Segment Start: Extracted entries

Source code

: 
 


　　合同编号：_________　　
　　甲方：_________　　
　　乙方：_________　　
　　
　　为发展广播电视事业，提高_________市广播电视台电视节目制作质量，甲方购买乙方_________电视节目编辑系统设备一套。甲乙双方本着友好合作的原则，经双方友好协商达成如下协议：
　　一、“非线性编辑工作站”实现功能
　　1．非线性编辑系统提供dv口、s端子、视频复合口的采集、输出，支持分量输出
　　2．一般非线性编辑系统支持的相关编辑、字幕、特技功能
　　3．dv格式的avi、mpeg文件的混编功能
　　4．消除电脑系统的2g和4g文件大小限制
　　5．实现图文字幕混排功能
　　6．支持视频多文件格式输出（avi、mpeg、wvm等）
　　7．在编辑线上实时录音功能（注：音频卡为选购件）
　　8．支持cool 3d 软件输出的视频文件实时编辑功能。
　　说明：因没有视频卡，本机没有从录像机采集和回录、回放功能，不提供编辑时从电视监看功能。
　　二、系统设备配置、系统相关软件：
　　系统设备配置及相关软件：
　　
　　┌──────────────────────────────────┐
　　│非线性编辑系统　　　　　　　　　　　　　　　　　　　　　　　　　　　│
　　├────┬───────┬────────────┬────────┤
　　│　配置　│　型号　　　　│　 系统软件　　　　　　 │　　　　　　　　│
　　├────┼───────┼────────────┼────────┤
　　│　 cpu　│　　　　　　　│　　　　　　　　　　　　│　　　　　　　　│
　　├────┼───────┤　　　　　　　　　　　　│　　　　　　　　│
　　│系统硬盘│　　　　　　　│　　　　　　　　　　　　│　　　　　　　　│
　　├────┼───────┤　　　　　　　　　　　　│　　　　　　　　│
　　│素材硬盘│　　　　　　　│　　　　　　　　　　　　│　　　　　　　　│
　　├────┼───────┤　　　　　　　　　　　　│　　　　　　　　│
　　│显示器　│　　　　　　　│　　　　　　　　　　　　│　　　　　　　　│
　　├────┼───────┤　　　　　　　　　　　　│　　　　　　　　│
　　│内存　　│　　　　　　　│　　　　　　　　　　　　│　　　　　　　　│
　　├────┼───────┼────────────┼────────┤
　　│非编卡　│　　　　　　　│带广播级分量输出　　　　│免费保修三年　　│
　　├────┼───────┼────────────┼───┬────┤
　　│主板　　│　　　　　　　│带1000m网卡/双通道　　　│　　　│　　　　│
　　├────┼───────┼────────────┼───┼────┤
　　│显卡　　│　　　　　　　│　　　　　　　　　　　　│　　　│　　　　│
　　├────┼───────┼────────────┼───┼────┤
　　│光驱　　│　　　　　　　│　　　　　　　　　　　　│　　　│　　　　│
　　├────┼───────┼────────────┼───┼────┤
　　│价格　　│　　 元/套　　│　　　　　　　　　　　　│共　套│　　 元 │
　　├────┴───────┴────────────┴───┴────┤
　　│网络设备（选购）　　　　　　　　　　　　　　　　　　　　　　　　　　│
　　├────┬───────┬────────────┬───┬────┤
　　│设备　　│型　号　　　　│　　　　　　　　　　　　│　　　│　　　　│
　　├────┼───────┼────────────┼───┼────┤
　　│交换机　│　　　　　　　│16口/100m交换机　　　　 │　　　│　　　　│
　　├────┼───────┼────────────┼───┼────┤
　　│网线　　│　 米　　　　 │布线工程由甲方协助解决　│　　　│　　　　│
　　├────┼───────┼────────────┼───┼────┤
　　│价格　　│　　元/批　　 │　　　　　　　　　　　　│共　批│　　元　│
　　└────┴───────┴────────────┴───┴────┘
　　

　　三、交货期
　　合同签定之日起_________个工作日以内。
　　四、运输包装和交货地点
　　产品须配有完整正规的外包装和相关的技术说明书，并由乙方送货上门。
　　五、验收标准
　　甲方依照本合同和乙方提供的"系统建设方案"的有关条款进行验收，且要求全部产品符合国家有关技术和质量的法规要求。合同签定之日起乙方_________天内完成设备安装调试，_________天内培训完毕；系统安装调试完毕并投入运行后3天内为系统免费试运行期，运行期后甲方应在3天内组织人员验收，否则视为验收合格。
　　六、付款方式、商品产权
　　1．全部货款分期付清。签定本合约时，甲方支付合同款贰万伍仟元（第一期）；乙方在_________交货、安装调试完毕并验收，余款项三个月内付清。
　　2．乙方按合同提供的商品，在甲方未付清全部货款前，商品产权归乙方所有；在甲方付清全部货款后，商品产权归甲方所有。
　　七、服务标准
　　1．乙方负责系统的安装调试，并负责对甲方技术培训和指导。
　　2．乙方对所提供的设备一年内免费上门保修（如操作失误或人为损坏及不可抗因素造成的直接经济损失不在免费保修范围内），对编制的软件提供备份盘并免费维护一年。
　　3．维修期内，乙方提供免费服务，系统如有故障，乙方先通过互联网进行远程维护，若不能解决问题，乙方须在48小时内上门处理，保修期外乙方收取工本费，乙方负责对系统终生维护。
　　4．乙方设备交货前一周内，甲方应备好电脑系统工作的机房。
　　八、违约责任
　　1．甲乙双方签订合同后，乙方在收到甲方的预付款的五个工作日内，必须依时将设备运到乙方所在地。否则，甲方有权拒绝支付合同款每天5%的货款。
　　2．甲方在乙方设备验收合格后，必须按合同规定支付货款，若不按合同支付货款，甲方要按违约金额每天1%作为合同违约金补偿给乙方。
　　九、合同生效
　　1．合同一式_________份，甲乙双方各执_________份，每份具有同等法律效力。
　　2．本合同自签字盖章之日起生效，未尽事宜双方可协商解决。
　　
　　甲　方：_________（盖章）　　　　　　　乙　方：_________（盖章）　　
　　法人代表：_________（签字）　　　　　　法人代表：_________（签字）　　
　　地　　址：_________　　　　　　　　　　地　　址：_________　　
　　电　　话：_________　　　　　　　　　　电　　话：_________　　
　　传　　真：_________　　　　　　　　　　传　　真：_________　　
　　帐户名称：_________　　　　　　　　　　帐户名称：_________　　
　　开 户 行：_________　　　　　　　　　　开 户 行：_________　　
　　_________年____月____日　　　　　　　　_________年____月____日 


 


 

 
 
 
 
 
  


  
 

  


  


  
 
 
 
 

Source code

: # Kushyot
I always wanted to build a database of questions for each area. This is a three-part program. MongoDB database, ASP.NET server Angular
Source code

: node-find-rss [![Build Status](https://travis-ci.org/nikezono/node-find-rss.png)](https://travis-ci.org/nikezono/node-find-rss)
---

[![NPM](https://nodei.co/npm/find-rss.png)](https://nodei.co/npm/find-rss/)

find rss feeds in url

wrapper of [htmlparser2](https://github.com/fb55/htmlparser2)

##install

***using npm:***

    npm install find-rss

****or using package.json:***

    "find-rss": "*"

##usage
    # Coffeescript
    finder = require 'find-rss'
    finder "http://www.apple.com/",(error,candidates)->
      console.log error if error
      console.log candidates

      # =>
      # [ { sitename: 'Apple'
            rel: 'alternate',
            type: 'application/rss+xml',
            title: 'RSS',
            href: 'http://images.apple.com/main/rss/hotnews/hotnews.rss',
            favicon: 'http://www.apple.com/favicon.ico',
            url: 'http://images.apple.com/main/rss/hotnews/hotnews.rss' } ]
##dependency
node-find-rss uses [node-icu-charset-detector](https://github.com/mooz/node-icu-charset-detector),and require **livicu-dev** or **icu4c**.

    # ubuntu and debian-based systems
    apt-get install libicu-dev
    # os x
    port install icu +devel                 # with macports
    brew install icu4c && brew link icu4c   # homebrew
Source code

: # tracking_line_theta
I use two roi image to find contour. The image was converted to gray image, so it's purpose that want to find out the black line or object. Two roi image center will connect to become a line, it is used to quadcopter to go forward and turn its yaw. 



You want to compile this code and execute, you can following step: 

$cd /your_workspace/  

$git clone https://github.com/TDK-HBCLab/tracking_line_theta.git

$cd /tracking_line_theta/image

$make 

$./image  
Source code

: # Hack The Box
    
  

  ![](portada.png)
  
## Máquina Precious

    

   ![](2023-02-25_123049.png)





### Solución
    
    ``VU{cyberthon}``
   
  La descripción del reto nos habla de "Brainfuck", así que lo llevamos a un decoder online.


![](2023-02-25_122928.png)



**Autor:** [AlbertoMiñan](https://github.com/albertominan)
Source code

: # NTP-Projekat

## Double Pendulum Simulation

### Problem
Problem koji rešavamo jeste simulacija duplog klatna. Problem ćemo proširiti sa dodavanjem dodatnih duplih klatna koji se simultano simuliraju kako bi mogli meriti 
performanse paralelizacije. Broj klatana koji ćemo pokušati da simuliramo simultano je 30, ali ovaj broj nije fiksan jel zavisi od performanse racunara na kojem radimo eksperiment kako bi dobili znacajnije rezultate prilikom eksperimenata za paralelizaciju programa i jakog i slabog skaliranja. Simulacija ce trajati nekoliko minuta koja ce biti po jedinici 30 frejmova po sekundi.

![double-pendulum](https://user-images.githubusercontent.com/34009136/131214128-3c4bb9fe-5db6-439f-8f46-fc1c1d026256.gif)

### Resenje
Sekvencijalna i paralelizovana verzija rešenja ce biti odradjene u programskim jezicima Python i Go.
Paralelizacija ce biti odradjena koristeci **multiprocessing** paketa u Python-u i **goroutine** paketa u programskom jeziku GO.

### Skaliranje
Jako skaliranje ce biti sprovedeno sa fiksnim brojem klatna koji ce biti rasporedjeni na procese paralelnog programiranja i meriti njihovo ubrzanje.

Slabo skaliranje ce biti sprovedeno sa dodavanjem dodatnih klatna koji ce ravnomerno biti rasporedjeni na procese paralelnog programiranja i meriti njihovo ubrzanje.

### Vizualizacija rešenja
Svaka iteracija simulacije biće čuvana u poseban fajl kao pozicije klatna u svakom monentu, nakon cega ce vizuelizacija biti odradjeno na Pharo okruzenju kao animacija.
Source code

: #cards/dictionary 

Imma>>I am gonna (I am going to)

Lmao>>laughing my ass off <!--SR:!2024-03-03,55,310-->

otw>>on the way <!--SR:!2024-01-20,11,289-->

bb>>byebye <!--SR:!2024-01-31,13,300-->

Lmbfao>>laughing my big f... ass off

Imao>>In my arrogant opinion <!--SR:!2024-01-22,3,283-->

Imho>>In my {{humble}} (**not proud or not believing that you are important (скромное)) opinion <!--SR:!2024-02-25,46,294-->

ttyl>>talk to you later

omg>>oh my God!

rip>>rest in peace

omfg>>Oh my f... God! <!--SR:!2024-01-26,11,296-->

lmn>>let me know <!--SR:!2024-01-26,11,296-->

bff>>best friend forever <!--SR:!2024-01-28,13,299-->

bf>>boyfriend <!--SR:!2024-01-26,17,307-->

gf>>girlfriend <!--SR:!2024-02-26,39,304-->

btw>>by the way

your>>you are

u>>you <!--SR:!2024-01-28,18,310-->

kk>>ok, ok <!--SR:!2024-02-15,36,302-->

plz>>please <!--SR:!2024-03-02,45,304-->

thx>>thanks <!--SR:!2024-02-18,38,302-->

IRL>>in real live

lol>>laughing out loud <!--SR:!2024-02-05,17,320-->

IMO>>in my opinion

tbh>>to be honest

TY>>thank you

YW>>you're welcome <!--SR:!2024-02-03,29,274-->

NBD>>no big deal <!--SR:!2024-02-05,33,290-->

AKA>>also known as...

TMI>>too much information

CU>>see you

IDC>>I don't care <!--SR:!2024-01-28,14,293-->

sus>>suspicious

Segment End: Extracted entries

Task brief =>
Find the lines above with the word "Python". Copy them out.

Result for this exercise =>
Sekvencijalna i paralelizovana verzija rešenja ce biti odradjene u programskim jezicima Python i Go.
Paralelizacija ce biti odradjena koristeci **multiprocessing** paketa u Python-u i **goroutine** paketa u programskom jeziku GO.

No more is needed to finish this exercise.